• [Aim of the exercise] Find every line in the entries that holds the string "following" and report it.

(Beginning of Provided data)

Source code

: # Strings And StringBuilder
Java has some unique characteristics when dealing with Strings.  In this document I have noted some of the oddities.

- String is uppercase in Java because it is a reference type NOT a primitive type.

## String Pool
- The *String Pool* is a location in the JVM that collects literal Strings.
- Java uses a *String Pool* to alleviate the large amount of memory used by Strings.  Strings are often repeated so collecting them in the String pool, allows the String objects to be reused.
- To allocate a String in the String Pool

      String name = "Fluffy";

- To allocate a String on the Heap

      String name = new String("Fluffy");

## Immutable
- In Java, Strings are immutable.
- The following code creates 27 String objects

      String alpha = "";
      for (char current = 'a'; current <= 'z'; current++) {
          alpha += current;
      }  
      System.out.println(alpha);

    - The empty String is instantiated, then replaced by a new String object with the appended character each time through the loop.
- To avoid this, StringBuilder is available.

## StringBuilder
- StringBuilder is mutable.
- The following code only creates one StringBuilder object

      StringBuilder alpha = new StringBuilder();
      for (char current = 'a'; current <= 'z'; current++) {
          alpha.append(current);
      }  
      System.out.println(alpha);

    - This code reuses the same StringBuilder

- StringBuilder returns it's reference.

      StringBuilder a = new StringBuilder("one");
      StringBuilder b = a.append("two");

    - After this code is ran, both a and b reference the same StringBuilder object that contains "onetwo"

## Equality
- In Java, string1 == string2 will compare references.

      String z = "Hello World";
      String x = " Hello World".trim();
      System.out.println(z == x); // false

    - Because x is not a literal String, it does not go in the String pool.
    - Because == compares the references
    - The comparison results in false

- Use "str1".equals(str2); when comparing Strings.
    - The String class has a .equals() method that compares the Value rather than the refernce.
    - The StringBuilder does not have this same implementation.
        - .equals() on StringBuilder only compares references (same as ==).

(End of Provided data)
(Beginning of Provided data)

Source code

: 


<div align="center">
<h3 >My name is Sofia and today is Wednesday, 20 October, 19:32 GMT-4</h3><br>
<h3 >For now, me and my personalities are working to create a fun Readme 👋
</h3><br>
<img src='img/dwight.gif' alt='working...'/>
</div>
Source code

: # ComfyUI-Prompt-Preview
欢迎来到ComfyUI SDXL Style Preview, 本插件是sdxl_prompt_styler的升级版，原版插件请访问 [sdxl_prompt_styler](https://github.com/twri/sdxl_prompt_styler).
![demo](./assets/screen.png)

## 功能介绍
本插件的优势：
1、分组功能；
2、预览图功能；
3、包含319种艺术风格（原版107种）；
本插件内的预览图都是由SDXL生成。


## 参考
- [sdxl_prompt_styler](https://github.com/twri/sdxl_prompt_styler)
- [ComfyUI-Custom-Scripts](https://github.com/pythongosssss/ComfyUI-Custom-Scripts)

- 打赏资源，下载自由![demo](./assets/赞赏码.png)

(End of Provided data)

• [Response to the exercise]
- The following code creates 27 String objects
- The following code only creates one StringBuilder object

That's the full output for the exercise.